FOR IMMEDIATE RELEASE

(Washington, D.C. | May 5, 2015) Robert F. Kennedy Human Rights is pleased to announce a new partnership with Larry Shore, Professor of Film and Media Studies at Hunter College, producer and co-director of the documentary film RFK in the Land of Apartheid: A Ripple of Hope. The partnership will allow RFK Human Rights to use Larry’s film for educational and fundraising purposes. The DVD will be available for purchase. Details to follow.

“Larry Shore’s film is a moving and powerful depiction of one of the most courageous chapters in my father’s career,” said Kerry Kennedy, President of Robert F. Kennedy Human Rights. “Robert Kennedy was so strongly opposed to Apartheid, and he welcomed the opportunity to visit South Africa in 1966 and stand with those working to end it.
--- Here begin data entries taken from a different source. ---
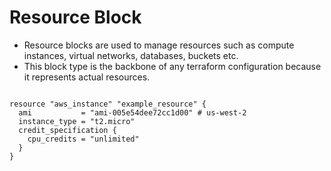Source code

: # Resource Block

- Resource blocks are used to manage resources such as compute instances, virtual networks, databases, buckets etc. 
- This block type is the backbone of any terraform configuration because it represents actual resources.


```

resource "aws_instance" "example_resource" {
  ami           = "ami-005e54dee72cc1d00" # us-west-2
  instance_type = "t2.micro"
  credit_specification {
    cpu_credits = "unlimited"
  }
}


```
We are so grateful to Larry for this partnership, and we look forward to sharing this important film through our network.”

Larry Shore said, “I am very pleased at the opportunity to partner with RFK Human Rights to make it possible for new audiences, and especially students, to have the opportunity to learn the story of this important visit and its impact which still resonates today as we approach the 50th anniversary.

The film has been broadcast on PBS, the South African Broadcasting Corporation, the Africa Channel and Al-Jazeera as well as numerous institutions, universities and film festivals in the US and South Africa including the JFK Presidential Library and the RFK Center for Justice and Human Rights. The film recounts Robert F. Kennedy’s visit to South Africa in 1966, when he was a Senator from New York. Accompanied by his wife, Ethel, the founder of Robert F. Kennedy Human Rights, Senator Kennedy witnessed the harsh regime of Apartheid firsthand, giving hope to the beleaguered opponents of the government—black and white alike—that their peaceful promotion of justice and democracy would one day win out. He met with numerous South Africans including the banned President of the ANC and Nobel Peace Prize Winner, Chief Albert Luthuli.

In a letter to Dr. Shore, Ethel Kennedy wrote, “It was a time of courage: Bobby, the students willing to speak out at great risk, Chief Luthuli, banished, but not silenced, journalists who saw the truth and bravely printed it, and the oppressed, deprived citizens of Soweto whose daily lives were a witness to man’s inhumanity…thank you for bringing the history, the hope and the healing to like. The film is a gem”

It was during this trip that Senator Kennedy delivered the Day of Affirmation Address at the University of Cape Town, featuring one of his most indelible quotes: “It is from numberless diverse acts of courage and belief that human history is shaped. Each time a man stands up for an ideal, or acts to improve the lot of others, or strikes out against injustice, he sends forth a tiny ripple of hope, and crossing each other from a million different centers of energy and daring, those ripples build a current which can sweep down the mightiest walls of oppression and resistance.”

President Obama quoted these words when he gave a speech in the same hall at the University of Cape Town in June 2013.